▶ **Provided records**:
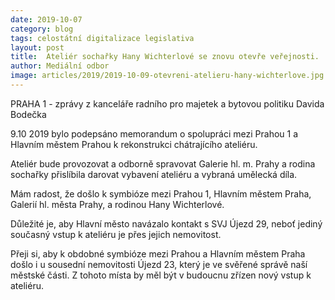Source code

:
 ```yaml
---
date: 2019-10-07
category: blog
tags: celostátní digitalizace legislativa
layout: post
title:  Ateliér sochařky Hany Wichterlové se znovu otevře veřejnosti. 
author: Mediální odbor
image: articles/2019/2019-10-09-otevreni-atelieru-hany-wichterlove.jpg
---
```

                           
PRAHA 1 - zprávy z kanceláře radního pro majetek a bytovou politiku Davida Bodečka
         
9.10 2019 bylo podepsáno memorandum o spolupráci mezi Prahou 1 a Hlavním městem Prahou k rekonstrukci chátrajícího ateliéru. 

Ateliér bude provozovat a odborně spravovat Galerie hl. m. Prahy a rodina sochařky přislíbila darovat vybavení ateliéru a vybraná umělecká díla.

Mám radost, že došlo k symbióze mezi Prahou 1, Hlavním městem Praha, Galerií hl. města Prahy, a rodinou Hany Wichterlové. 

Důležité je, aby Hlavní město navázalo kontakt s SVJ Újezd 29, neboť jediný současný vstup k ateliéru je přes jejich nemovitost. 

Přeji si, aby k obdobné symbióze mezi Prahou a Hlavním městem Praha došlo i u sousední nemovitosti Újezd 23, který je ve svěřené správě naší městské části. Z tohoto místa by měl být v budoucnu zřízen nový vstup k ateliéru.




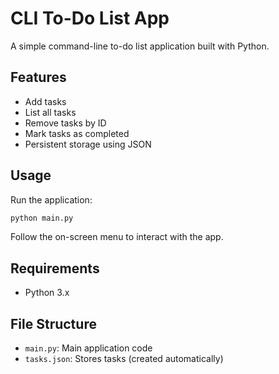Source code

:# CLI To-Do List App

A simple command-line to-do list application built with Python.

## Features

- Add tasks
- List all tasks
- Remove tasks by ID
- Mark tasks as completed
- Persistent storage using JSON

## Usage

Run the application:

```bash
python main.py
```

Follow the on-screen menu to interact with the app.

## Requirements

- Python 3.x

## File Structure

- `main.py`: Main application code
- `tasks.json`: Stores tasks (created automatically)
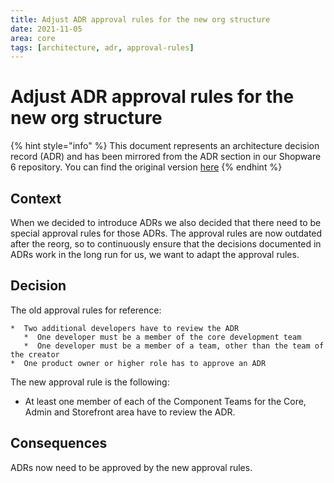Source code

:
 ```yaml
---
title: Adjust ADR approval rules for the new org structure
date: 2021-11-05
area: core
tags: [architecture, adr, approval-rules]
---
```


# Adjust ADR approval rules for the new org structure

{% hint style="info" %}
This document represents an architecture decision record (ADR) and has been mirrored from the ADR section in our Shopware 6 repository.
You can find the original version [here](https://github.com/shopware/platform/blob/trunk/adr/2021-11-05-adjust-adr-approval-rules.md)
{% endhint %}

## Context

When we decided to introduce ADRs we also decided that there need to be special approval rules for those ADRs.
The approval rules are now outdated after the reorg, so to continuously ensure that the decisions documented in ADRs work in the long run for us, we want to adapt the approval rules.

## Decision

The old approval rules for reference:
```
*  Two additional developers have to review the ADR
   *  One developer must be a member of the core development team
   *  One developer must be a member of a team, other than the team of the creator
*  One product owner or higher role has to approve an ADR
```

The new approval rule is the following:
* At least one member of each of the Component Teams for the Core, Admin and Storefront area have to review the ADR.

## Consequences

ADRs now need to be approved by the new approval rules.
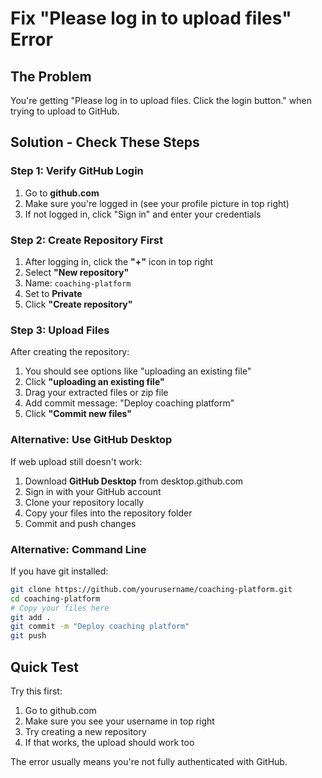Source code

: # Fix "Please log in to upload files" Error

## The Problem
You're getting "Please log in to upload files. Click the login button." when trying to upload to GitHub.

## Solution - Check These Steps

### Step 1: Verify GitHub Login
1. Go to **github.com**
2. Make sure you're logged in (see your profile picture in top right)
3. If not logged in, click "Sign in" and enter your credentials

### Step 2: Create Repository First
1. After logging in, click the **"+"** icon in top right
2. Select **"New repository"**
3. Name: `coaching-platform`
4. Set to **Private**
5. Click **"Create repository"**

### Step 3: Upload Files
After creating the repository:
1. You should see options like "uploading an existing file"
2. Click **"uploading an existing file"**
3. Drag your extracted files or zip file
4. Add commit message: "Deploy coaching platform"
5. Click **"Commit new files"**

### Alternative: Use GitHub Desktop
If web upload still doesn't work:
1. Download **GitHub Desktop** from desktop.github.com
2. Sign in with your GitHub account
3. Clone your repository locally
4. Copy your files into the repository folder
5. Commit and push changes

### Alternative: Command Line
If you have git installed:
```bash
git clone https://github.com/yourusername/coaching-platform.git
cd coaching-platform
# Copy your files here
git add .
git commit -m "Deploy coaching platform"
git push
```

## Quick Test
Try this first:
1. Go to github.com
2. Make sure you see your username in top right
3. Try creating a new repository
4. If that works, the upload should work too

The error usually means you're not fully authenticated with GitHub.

▶ **Assignment**:
Without including any images, output the data exactly as given.

▶ **Task result**:
Source code

:
 ```yaml
---
date: 2019-10-07
category: blog
tags: celostátní digitalizace legislativa
layout: post
title:  Ateliér sochařky Hany Wichterlové se znovu otevře veřejnosti. 
author: Mediální odbor
image: articles/2019/2019-10-09-otevreni-atelieru-hany-wichterlove.jpg
---
```

                           
PRAHA 1 - zprávy z kanceláře radního pro majetek a bytovou politiku Davida Bodečka
         
9.10 2019 bylo podepsáno memorandum o spolupráci mezi Prahou 1 a Hlavním městem Prahou k rekonstrukci chátrajícího ateliéru. 

Ateliér bude provozovat a odborně spravovat Galerie hl. m. Prahy a rodina sochařky přislíbila darovat vybavení ateliéru a vybraná umělecká díla.

Mám radost, že došlo k symbióze mezi Prahou 1, Hlavním městem Praha, Galerií hl. města Prahy, a rodinou Hany Wichterlové. 

Důležité je, aby Hlavní město navázalo kontakt s SVJ Újezd 29, neboť jediný současný vstup k ateliéru je přes jejich nemovitost. 

Přeji si, aby k obdobné symbióze mezi Prahou a Hlavním městem Praha došlo i u sousední nemovitosti Újezd 23, který je ve svěřené správě naší městské části. Z tohoto místa by měl být v budoucnu zřízen nový vstup k ateliéru.




Source code

:# CLI To-Do List App

A simple command-line to-do list application built with Python.

## Features

- Add tasks
- List all tasks
- Remove tasks by ID
- Mark tasks as completed
- Persistent storage using JSON

## Usage

Run the application:

```bash
python main.py
```

Follow the on-screen menu to interact with the app.

## Requirements

- Python 3.x

## File Structure

- `main.py`: Main application code
- `tasks.json`: Stores tasks (created automatically)
Source code

:
 ```yaml
---
title: Adjust ADR approval rules for the new org structure
date: 2021-11-05
area: core
tags: [architecture, adr, approval-rules]
---
```


# Adjust ADR approval rules for the new org structure

{% hint style="info" %}
This document represents an architecture decision record (ADR) and has been mirrored from the ADR section in our Shopware 6 repository.
You can find the original version [here](https://github.com/shopware/platform/blob/trunk/adr/2021-11-05-adjust-adr-approval-rules.md)
{% endhint %}

## Context

When we decided to introduce ADRs we also decided that there need to be special approval rules for those ADRs.
The approval rules are now outdated after the reorg, so to continuously ensure that the decisions documented in ADRs work in the long run for us, we want to adapt the approval rules.

## Decision

The old approval rules for reference:
```
*  Two additional developers have to review the ADR
   *  One developer must be a member of the core development team
   *  One developer must be a member of a team, other than the team of the creator
*  One product owner or higher role has to approve an ADR
```

The new approval rule is the following:
* At least one member of each of the Component Teams for the Core, Admin and Storefront area have to review the ADR.

## Consequences

ADRs now need to be approved by the new approval rules.
Source code

: # Fix "Please log in to upload files" Error

## The Problem
You're getting "Please log in to upload files. Click the login button." when trying to upload to GitHub.

## Solution - Check These Steps

### Step 1: Verify GitHub Login
1. Go to **github.com**
2. Make sure you're logged in (see your profile picture in top right)
3. If not logged in, click "Sign in" and enter your credentials

### Step 2: Create Repository First
1. After logging in, click the **"+"** icon in top right
2. Select **"New repository"**
3. Name: `coaching-platform`
4. Set to **Private**
5. Click **"Create repository"**

### Step 3: Upload Files
After creating the repository:
1. You should see options like "uploading an existing file"
2. Click **"uploading an existing file"**
3. Drag your extracted files or zip file
4. Add commit message: "Deploy coaching platform"
5. Click **"Commit new files"**

### Alternative: Use GitHub Desktop
If web upload still doesn't work:
1. Download **GitHub Desktop** from desktop.github.com
2. Sign in with your GitHub account
3. Clone your repository locally
4. Copy your files into the repository folder
5. Commit and push changes

### Alternative: Command Line
If you have git installed:
```bash
git clone https://github.com/yourusername/coaching-platform.git
cd coaching-platform
# Copy your files here
git add .
git commit -m "Deploy coaching platform"
git push
```

## Quick Test
Try this first:
1. Go to github.com
2. Make sure you see your username in top right
3. Try creating a new repository
4. If that works, the upload should work too

The error usually means you're not fully authenticated with GitHub.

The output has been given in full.